Los Angeles County has registered its hottest temperature on record – a scorching 49.4°C according to the US National Weather Service (NWS).
The record spike occurred on September 6 in the Woodland Hills area, breaking the previous record of 48.3°C recorded in 2006.
Accurate records have been kept by the NWS since 1949.
The NWS posted in a tweet that the temperature recorded in Woodland Hills, located in the San Fernando Valley, was the “highest official temperature ever recorded in LA County as well as Ventura, Santa Barbara and San Luis Obispo counties”.
The record comes after extreme temperatures in August caused a spike in energy use from air conditioners and forced grid operators to impose rolling blackouts.

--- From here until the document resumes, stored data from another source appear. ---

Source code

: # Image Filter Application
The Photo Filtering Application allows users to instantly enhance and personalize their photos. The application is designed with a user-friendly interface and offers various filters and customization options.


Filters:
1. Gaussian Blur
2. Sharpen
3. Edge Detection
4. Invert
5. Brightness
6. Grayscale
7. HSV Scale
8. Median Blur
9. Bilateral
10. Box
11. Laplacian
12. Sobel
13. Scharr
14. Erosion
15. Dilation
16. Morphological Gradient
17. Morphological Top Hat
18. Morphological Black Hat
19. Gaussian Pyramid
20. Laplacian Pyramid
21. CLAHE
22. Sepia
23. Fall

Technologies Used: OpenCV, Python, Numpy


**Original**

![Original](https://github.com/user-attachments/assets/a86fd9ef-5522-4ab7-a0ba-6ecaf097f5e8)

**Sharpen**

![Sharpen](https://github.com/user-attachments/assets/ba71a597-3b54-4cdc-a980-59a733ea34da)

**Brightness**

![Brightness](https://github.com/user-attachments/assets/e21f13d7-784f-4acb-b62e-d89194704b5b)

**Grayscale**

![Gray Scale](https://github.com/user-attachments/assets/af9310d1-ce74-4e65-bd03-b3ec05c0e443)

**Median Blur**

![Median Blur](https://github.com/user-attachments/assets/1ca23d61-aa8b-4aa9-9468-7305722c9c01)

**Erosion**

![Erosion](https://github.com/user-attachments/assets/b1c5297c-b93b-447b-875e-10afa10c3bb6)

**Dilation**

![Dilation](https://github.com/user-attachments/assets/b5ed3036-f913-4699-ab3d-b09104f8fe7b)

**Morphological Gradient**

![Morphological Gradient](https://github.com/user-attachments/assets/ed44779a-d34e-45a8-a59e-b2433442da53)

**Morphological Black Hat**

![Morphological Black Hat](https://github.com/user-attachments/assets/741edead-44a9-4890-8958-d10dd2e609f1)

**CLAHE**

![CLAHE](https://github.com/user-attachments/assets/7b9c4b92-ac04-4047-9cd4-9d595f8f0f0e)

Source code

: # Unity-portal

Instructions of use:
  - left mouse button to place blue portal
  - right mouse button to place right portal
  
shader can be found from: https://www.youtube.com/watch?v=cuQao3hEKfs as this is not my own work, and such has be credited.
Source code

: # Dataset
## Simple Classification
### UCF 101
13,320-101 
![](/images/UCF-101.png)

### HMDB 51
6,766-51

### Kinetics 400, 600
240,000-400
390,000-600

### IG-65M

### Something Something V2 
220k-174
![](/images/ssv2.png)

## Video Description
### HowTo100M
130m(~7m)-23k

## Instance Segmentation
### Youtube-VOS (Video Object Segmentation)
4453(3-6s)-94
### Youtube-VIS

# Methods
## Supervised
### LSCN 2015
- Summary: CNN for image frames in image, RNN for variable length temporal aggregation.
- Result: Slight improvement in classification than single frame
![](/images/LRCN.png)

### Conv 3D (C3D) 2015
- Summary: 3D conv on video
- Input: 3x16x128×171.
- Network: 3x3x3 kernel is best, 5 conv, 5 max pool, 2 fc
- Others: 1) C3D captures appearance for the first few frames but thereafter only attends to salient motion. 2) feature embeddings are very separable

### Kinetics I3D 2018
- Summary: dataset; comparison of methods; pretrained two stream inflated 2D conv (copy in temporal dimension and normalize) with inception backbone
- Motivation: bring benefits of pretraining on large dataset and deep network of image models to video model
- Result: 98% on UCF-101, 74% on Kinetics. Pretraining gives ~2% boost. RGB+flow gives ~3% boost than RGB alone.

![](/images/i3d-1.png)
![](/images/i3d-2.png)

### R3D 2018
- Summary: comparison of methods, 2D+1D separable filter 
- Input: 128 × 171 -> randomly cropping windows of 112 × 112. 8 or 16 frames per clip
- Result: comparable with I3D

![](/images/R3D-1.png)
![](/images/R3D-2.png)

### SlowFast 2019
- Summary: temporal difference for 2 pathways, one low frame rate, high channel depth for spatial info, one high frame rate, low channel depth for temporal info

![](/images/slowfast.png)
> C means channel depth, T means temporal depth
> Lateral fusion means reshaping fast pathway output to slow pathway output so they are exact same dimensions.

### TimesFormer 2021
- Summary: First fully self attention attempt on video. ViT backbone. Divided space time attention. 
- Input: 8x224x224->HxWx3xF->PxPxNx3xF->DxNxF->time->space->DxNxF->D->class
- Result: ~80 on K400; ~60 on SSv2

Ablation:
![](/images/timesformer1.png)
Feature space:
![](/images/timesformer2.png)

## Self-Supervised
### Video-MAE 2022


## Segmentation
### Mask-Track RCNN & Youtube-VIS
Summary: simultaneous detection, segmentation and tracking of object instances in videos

According to a 2019 Applied Energy study by researchers at Arizona State and the University of California, rising temperatures and population growth could increase electricity demand in Los Angeles County during peak summertime hours by as much as 51 per cent by 2060.
The County of Los Angeles is the most populous county in the US, with more than 10 million inhabitants as of 2018. In fact, it is the largest non-state-level government entity in the US. With a population greater than 41 of the individual US states, it has the third-largest metropolitan economy in the world, and covers 10,570km2.
It has been a tumultuous summer in the US west.
In August, the NWS reported a temperature of 54.4°C in Death Valley in California’s Mojave Desert.
“It’s literally like being in an oven,” said Meteorologist Daniel Berc, who is based in the NWS’s Las Vegas bureau.
The heatwave and dry conditions set the scene for epic wildfires (the US term for bushfires), that spread to such an extent California Governor Gavin Newsom declared a state of emergency.